Creating an accurate project, customizing your CodeCheck configuration, or building an architecture can all be time-consuming tasks. Sharing lets multiple team members benefit from one person’s effort and it’s a great way to keep a team on the same page. Just create the Understand project in your source tree and check it into version control, and your coworkers can benefit from your work.
Or not to share
With all these benefits, of course, we have a shared Understand project for our Understand source code. But the truth is several engineers, including me, don’t use it. What possible reason could there be for that?
One reason is we’ve had our own projects for a while, before sharing projects even became a thing. Why switch when the current system is working? But, the bigger reason is more interesting. We don’t want to share project settings.
Understand source code includes several libraries. Since we aren’t actively editing those libraries, excluding them from the analysis can drastically reduce analysis time while still resulting in a useful project. In fact, the shared project does exclude library code and automatically generated files for that reason.
However, depending on the area you’re working on, you may care about additional files even at the cost of increased analysis time. So, an engineer working on the c++ strict parser may include large libraries that only that parser uses. Personally, I sometimes include web files (when I’m unlucky enough to have issues in that area) or java files (when I’m working on the Java API).
In short, I use my own project because I can add and remove whatever I want from the project definition regardless of what the engineers are looking at.

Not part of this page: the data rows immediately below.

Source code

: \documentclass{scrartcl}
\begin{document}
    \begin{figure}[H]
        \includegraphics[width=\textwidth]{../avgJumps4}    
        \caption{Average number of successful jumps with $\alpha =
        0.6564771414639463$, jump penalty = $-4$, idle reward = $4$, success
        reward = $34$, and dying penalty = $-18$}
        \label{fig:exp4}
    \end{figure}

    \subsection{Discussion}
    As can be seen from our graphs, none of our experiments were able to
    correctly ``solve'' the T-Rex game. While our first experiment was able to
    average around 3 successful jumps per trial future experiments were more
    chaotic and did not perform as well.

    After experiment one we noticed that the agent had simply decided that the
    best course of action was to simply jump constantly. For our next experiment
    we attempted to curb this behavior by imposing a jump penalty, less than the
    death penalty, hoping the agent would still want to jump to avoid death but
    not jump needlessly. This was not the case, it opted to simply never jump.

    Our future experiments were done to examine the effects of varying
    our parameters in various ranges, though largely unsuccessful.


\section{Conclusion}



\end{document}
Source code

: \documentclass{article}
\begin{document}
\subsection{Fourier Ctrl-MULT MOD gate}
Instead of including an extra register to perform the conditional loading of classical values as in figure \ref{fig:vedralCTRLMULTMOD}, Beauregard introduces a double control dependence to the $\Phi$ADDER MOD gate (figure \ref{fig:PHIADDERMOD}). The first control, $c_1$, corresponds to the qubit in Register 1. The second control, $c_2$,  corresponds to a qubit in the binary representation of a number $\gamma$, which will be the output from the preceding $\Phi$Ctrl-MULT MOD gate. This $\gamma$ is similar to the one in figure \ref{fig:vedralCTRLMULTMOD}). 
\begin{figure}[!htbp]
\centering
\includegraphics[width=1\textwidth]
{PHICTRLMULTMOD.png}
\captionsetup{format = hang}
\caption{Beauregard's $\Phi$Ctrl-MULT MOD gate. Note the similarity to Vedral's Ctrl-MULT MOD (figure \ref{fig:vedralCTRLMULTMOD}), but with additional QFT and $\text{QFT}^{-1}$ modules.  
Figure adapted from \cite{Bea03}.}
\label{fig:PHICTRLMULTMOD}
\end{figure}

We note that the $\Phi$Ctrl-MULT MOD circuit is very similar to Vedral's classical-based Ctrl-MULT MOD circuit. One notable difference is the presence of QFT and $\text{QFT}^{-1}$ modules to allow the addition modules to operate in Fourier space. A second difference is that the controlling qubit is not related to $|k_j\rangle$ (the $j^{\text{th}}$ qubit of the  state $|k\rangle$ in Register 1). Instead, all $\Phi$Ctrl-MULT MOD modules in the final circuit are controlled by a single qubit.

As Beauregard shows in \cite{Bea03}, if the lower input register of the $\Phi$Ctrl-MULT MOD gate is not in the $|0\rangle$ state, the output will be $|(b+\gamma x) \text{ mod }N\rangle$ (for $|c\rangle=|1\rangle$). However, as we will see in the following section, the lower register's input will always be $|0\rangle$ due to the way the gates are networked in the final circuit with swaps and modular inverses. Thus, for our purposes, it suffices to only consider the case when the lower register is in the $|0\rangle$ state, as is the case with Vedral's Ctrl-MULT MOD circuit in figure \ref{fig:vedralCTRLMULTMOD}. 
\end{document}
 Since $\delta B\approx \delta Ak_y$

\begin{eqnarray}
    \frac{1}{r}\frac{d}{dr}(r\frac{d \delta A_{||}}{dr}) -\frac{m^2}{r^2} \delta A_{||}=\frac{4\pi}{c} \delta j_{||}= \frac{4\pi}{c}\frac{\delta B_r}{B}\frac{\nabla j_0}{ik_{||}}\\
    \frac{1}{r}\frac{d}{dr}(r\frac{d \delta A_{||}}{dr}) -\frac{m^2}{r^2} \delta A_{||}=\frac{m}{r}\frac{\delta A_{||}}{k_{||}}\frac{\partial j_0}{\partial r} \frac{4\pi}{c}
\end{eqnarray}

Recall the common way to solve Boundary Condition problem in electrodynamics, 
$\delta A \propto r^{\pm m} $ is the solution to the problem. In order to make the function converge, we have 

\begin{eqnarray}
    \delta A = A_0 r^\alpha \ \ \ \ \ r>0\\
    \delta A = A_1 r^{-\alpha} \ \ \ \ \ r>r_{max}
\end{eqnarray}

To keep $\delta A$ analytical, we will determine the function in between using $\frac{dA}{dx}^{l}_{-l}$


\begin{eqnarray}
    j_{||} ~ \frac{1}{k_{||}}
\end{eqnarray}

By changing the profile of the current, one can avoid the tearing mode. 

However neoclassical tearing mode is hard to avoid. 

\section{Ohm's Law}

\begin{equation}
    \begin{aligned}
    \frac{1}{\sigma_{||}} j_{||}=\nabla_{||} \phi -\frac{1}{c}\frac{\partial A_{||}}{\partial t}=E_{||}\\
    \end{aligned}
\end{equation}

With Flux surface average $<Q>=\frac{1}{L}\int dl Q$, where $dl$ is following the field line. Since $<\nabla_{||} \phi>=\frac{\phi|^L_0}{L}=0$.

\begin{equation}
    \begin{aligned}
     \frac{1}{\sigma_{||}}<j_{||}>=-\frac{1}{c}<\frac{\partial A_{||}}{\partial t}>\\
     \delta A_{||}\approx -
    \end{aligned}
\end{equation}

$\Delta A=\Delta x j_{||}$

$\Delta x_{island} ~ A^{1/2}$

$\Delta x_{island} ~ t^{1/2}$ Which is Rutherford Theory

And how to pretend you’re sharing when you’re not
Even though I don’t want the shared project settings, I do want the shared CodeCheck configurations. This article describes how our team coding standard is set up. I’d rather find and fix my violations before receiving an email about them. To do that, I need to run the shared configuration locally.
The simplest method is copying the shared configuration from shared.und/codecheck/configs/ to mine.und/codecheck/configs/. Personally, though, I symbolically linked mine.und/codecheck to shared.und/codecheck so all configurations will stay up to date.
Architectures and Annotations are also stored in the .und folder, and can be shared with other projects in the same way.